You are viewing a plain text version of this content. The canonical link for it is here.
Posted to commits@spark.apache.org by js...@apache.org on 2018/01/26 07:24:13 UTC

spark git commit: [SPARK-23200] Reset Kubernetes-specific config on Checkpoint restore

Repository: spark
Updated Branches:
  refs/heads/master 70a68b328 -> d1721816d


[SPARK-23200] Reset Kubernetes-specific config on Checkpoint restore

## What changes were proposed in this pull request?

When using the Kubernetes cluster-manager and spawning a Streaming workload, it is important to reset many spark.kubernetes.* properties that are generated by spark-submit but which would get rewritten when restoring a Checkpoint. This is so, because the spark-submit codepath creates Kubernetes resources, such as a ConfigMap, a Secret and other variables, which have an autogenerated name and the previous one will not resolve anymore.

In short, this change enables checkpoint restoration for streaming workloads, and thus enables Spark Streaming workloads in Kubernetes, which were not possible to restore from a checkpoint before if the workload went down.

## How was this patch tested?

This patch was tested with the twitter-streaming example in AWS, using checkpoints in s3 with the s3a:// protocol, as supported by Hadoop.

This is similar to the YARN related code for resetting a Spark Streaming workload, but for the Kubernetes scheduler.
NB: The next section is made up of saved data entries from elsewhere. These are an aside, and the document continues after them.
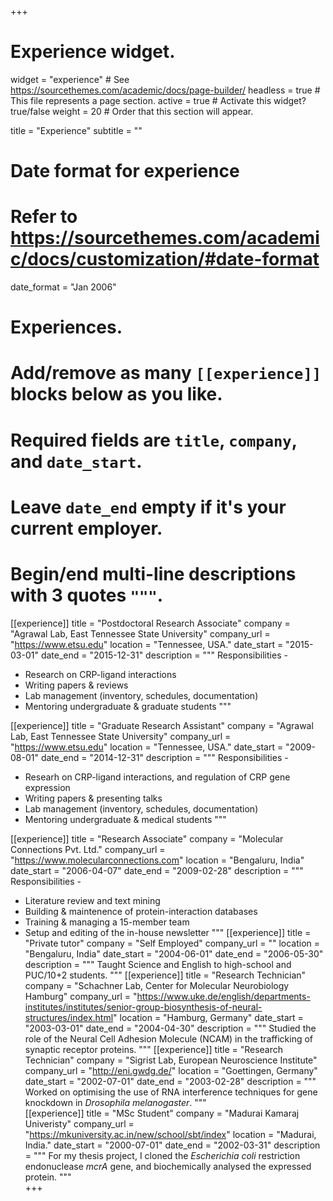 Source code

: +++
# Experience widget.
widget = "experience"  # See https://sourcethemes.com/academic/docs/page-builder/
headless = true  # This file represents a page section.
active = true  # Activate this widget? true/false
weight = 20  # Order that this section will appear.

title = "Experience"
subtitle = ""

# Date format for experience
#   Refer to https://sourcethemes.com/academic/docs/customization/#date-format
date_format = "Jan 2006"

# Experiences.
#   Add/remove as many `[[experience]]` blocks below as you like.
#   Required fields are `title`, `company`, and `date_start`.
#   Leave `date_end` empty if it's your current employer.
#   Begin/end multi-line descriptions with 3 quotes `"""`.
[[experience]]
  title = "Postdoctoral Research Associate"
  company = "Agrawal Lab, East Tennessee State University"
  company_url = "https://www.etsu.edu"
  location = "Tennessee, USA."
  date_start = "2015-03-01"
  date_end = "2015-12-31"
  description = """
  Responsibilities -
  * Research on CRP-ligand interactions
  * Writing papers & reviews
  * Lab management (inventory, schedules, documentation)
  * Mentoring undergraduate & graduate students
  """

  [[experience]]
  title = "Graduate Research Assistant"
  company = "Agrawal Lab, East Tennessee State University"
  company_url = "https://www.etsu.edu"
  location = "Tennessee, USA."
  date_start = "2009-08-01"
  date_end = "2014-12-31"
  description = """
  Responsibilities -
  * Researh on CRP-ligand interactions, and regulation of CRP gene expression
  * Writing papers & presenting talks
  * Lab management (inventory, schedules, documentation)
  * Mentoring undergraduate & medical students
  """

[[experience]]
  title = "Research Associate"
  company = "Molecular Connections Pvt. Ltd."
  company_url = "https://www.molecularconnections.com"
  location = "Bengaluru, India"
  date_start = "2006-04-07"
  date_end = "2009-02-28"
  description = """
  Responsibilities -
  * Literature review and text mining
  * Building & maintenence of protein-interaction databases
  * Training & managing a 15-member team
  * Setup and editing of the in-house newsletter
  """
[[experience]]
  title = "Private tutor"
  company = "Self Employed"
  company_url = ""
  location = "Bengaluru, India"
  date_start = "2004-06-01"
  date_end = "2006-05-30"
  description = """
  Taught Science and English to high-school and PUC/10+2 students.
  """
[[experience]]
  title = "Research Technician"
  company = "Schachner Lab, Center for Molecular Neurobiology Hamburg"
  company_url = "https://www.uke.de/english/departments-institutes/institutes/senior-group-biosynthesis-of-neural-structures/index.html"
  location = "Hamburg, Germany"
  date_start = "2003-03-01"
  date_end = "2004-04-30"
  description = """
  Studied the role of the Neural Cell Adhesion Molecule (NCAM) in the trafficking of synaptic receptor proteins.
  """
[[experience]]
  title = "Research Technician"
  company = "Sigrist Lab, European Neuroscience Institute"
  company_url = "http://eni.gwdg.de/"
  location = "Goettingen, Germany"
  date_start = "2002-07-01"
  date_end = "2003-02-28"
  description = """
  Worked on optimising the use of RNA interference techniques for gene knockdown in *Drosophila melanogaster*.
  """  
[[experience]]
  title = "MSc Student"
  company = "Madurai Kamaraj Univeristy"
  company_url = "https://mkuniversity.ac.in/new/school/sbt/index"
  location = "Madurai, India."
  date_start = "2000-07-01"
  date_end = "2002-03-31"
  description = """
  For my thesis project, I cloned the *Escherichia coli* restriction endonuclease *mcrA* gene, and biochemically analysed the expressed protein.
  """  
+++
I'm adding the initcontainers properties because even if the discussion is not completely settled on the mailing list, my understanding is that at this moment they are going forward for the moment.

For a previous discussion, see the non-rebased work at: https://github.com/apache-spark-on-k8s/spark/pull/516

Author: Santiago Saavedra <ss...@openshine.com>

Closes #20383 from ssaavedra/fix-k8s-checkpointing.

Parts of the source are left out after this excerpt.